We left by their front gate to explore Main Street, lined by beautifully kept old buildings of the Hancock Village Historic District; most are on the National Register of Historic Places. At one end, in the elegant white-spired Hancock Meeting House, a Paul Revere bell chimes the hours.

Lunch

By the time we reached the other end of Main Street, stopping for photographs and to browse in the Hancock Market (where I couldn’t pass up a copy of Hancock Women’s club cookbook, “A Taste of Hancock,” from their display of local products), the Revere bell reminded us that it was lunchtime. At a table on the porch of Fiddleheads Café, we enjoyed the Indian Summer weather and grilled balsamic chicken with roasted red pepper sauce, then split a giant ice cream sandwich of fresh-baked oatmeal cookies and ginger ice cream.

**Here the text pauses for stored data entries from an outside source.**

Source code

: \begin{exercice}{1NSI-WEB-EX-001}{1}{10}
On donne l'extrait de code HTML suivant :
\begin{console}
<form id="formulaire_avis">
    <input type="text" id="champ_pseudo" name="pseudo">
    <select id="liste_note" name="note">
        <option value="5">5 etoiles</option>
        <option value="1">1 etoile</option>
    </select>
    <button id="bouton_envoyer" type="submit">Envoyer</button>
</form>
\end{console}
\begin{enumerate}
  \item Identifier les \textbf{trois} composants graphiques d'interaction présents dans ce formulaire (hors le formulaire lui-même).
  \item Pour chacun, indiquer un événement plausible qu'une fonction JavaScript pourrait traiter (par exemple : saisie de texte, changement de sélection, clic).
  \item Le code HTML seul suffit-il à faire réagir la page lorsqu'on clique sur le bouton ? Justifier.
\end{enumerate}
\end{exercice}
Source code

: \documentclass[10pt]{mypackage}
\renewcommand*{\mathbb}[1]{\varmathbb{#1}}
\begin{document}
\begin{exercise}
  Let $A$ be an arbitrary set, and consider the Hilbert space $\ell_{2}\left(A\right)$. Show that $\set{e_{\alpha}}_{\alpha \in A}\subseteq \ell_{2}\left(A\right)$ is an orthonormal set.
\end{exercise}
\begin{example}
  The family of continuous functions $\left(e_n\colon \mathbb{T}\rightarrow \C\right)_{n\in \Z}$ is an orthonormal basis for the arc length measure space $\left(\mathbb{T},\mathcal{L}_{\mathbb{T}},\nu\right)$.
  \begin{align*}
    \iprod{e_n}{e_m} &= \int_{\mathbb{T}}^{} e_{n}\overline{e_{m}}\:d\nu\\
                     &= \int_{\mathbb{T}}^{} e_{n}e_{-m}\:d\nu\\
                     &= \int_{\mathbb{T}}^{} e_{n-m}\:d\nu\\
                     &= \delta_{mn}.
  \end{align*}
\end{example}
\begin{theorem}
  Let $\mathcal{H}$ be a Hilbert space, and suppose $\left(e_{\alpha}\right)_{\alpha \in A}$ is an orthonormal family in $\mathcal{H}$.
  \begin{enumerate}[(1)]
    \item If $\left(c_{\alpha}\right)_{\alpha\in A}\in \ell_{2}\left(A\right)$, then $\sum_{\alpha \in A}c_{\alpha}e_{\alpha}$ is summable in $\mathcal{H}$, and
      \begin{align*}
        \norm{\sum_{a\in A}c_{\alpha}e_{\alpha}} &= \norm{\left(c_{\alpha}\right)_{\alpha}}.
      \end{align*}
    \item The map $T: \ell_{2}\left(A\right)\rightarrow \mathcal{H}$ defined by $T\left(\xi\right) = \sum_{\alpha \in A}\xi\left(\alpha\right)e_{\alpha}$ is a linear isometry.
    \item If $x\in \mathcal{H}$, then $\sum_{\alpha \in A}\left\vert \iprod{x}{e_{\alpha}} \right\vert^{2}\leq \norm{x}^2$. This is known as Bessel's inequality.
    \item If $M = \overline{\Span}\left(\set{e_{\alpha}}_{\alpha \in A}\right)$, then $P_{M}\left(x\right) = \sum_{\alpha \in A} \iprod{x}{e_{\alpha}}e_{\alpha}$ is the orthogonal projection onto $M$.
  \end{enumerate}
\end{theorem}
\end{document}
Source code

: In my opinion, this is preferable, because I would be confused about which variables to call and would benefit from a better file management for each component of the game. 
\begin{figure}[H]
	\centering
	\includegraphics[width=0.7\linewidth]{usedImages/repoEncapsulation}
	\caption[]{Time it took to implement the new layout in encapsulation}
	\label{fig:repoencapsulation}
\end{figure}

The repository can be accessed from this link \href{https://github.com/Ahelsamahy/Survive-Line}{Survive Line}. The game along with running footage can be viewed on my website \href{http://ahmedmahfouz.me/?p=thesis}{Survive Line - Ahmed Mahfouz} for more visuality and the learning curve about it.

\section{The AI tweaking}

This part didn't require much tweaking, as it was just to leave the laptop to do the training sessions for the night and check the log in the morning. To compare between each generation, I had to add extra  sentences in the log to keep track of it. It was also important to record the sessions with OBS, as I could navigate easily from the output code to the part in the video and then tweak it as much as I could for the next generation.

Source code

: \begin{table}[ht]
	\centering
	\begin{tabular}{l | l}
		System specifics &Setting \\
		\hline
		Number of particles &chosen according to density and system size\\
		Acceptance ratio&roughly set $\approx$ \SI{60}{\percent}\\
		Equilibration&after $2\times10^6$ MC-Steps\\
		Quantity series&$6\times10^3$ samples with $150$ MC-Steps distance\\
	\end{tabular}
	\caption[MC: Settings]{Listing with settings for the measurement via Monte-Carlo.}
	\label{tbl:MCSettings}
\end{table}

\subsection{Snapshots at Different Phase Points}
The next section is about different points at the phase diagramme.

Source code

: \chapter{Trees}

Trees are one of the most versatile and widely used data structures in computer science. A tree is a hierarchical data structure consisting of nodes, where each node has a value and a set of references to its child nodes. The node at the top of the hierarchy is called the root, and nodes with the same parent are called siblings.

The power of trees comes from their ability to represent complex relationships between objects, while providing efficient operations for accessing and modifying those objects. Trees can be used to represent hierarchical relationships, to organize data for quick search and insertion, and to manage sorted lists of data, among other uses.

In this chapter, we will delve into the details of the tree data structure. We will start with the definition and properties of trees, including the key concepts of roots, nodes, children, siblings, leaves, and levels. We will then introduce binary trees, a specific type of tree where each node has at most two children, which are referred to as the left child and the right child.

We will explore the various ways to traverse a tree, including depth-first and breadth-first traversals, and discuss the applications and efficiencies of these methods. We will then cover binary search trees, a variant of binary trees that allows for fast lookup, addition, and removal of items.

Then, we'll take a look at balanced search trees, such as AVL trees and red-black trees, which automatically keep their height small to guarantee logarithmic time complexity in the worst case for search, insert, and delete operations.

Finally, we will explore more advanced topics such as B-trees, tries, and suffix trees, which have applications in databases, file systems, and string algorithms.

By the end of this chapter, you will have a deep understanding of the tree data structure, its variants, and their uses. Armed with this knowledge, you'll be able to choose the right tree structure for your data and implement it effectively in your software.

Start of the Tudor Trail at Willard Pond conservation area
photo by stillman rogers

Saturday Afternoon

We love rock-bound Willard Pond, in the dePierrefeu-Willard Pond Wildlife Sanctuary, where we were the only people on the still waters — just us, the great blue heron and a family of loons. We let the loons come to us, sitting still in the water and not paddling. When they had inspected us from a discreet distance, they ducked suddenly and resurfaced on our other side. We stretched our legs afterwards with a woodland walk on the Tudor Trail.

Saturday Evening

Back at the Hancock Inn, we used the last rays of sun and long twilight for a genteel game of croquet on the back lawn. We’re a bit out of practice, so it was almost too dark to see the wickets by the time we finished.

Dinner at Hancock Inn

A glance at the menu dispelled any notions of “ye olde Yankee inn” cooking. Chef Rob Grant sources meats and produce from local farms for his two menus, one for the tavern and one for the white-linens dining room, but guests can choose from both. We began with a flatbread topped by Main Street goat cheese, cherry tomatoes and basil, and grilled watermelon with sweet red onion and goat cheese. The latter was so delicious — a combination of sweet, fresh and tangy — that I could gladly have ordered another serving for an entrée, but our server described Berkshire Pork Flat Iron with grilled peach, pecan and arugula so appealingly that I couldn’t resist. It was a happy choice, as was Tim’s lamb entrée, a combo of roasted loin and fork-tender stuffed breast served with grilled eggplant. Chef Grant’s take on strawberry shortcake, mixing intensely flavored dried strawberries and rhubarb with fresh, piqued our curiosity. It was inspired, as was mine: cantaloupe ribbons layered with elderflower meringues in honeydew purée — a light and airy finish to a superb dinner.

Main Street Cheese
photo by stillman rogers

Sunday Morning

Remembering the goat cheese on our appetizers last night, we asked to substitute it for the Boggy Meadow Swiss used on the grilled tomato stack and the sausage stack on the breakfast menu. The chef wasn’t offended at our messing with his creation, and the result was delicious, perfectly poached yolks mingling with cheese and sausage or tomato. Before leaving, we popped next door for cheese to take home. At the Harris Center, we considered the half-day hike up Mt. Skatutakee for the foliage view, but with a long afternoon of kayaking in mind, explored the lower trails instead.

Sunday Afternoon

After picking up picnic makings at the Hancock Market, we headed to another favorite put-in, on Lake Nubanusit. Our destination was Spoonwood Pond, at the end of the lake’s undeveloped western side. We carried the kayaks up the earth dam embankment to Spoonwood, where, with only one house visible on a faraway hillside, we paddled in a secluded world shared only with a pair of loons and a bald eagle, neither of which seemed concerned by our presence.